LZ: I am proud of my testimony … of course there are some people who judge me … but if I had the chance to do it again tomorrow, I would do the same thing.

Do you feel you’ve paid a higher price than some other principal witnesses before the Charbonneau commission?

LZ: I was the first witness ... I find it strange that despite my bankruptcy the city of Montreal is still taking legal action against me … We’re offering information and solutions and they’re attacking the people who are being transparent.

They should focus on ending corruption and collusion in the Montreal area instead of attacking witnesses who are offering solutions.

In light of Quebec's upcoming Nov. 3 municipal elections, do you think there are still people who back candidates who were, for example, former members of the Union Montréal party?

LZ: The commission focused on Montreal and Laval. I thought this was unfortunate, because the North Shore is bad as well. Now we are two months away from the November elections and there are candidates in certain towns that I know were financed by engineering firms, by political parties. There are several towns on the North Shore that I know of.

So you don’t think there will be as much change in areas outside of Montreal?

LZ: I think Montreal and Laval will see changes because they were put in the spotlight. The towns on the North Shore and on the South Shore — I’m a little skeptical that any real change will happen.

Has the corruption inquiry taken enough time to look into the Mafia?

LZ: I think that we have only touched on the subject … I think the commission needs to take a closer look at organized crime and also the links between unions and the construction industry. I hope in the next days, the next weeks, we will really address that. I think they have only touched on a small part of something that is much bigger.

Do you think there’s a link between organized crime and unions?
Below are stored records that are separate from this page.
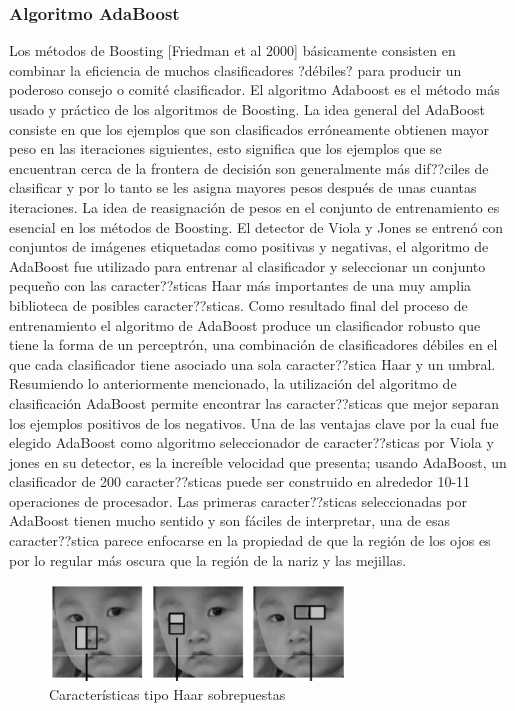    \subsubsection{Algoritmo AdaBoost}
   Los métodos de Boosting [Friedman et al 2000] básicamente consisten en combinar la eficiencia de muchos clasificadores ?débiles? para producir un poderoso consejo o comité clasificador. El algoritmo Adaboost es el método más usado y práctico de los algoritmos de Boosting. La idea general del AdaBoost consiste en que los ejemplos que son clasificados erróneamente obtienen mayor peso en las iteraciones siguientes, esto significa que los ejemplos que se encuentran cerca de la frontera de decisión son generalmente más dif??ciles de clasificar y por lo tanto se les asigna mayores pesos después de unas cuantas iteraciones. La idea de reasignación de pesos en el conjunto de entrenamiento es esencial en los métodos de Boosting.
   El detector de Viola y Jones se entrenó con conjuntos de imágenes etiquetadas como positivas y negativas, el algoritmo de AdaBoost fue utilizado para entrenar al clasificador y seleccionar un conjunto pequeño con las caracter??sticas Haar más importantes de una muy amplia biblioteca de posibles caracter??sticas. Como resultado final del proceso de entrenamiento el algoritmo de AdaBoost produce un clasificador robusto que tiene la forma de un perceptrón, una combinación de clasificadores débiles en el que cada clasificador tiene asociado una sola caracter??stica Haar y un umbral. Resumiendo lo anteriormente mencionado, la utilización del algoritmo de clasificación AdaBoost permite encontrar las caracter??sticas que mejor separan los ejemplos positivos de los negativos. Una de las ventajas clave por la cual fue elegido AdaBoost como algoritmo seleccionador de caracter??sticas por Viola y jones en su detector, es la increíble velocidad que presenta; usando AdaBoost, un clasificador de 200 caracter??sticas puede ser construido en alrededor 10-11 operaciones de procesador. Las primeras caracter??sticas seleccionadas por AdaBoost tienen mucho sentido y son fáciles de interpretar, una de esas caracter??stica parece enfocarse en la propiedad de que la región de los ojos es por lo regular más oscura que la región de la nariz y las mejillas.
   \begin{figure}[htbp]
   	\centering
   	\includegraphics[width=0.7\textwidth]{./pictures/adaboost}
   	\caption{Características tipo Haar sobrepuestas}\label{fig: figura}
   \end{figure}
LZ: They aren’t exactly the same thing, but one certainly goes with the other. Unions are often associated with biker gangs … so for me it’s just another type of organized crime. I think in the fall the commission will get to the bottom of that.

Do you have the impression that the efforts to clean up the construction industry, for instance UPAC (anti-corruption unit) raids, is it all enough? Is it working?

LZ: I think the effort is there, but it has to last. It can't just be there for the first three years of the Charbonneau commission. It must be permanent. They have to stay vigilant. The government must update its laws and evolve with the construction industry.

Do you regret being so transparent when you testified?

LZ: No, I said what I had to say. I said what I knew. I shared what I thought was important information that would help the commission move forward.  

The Quebec corruption inquiry is set to resume on Sept. 3.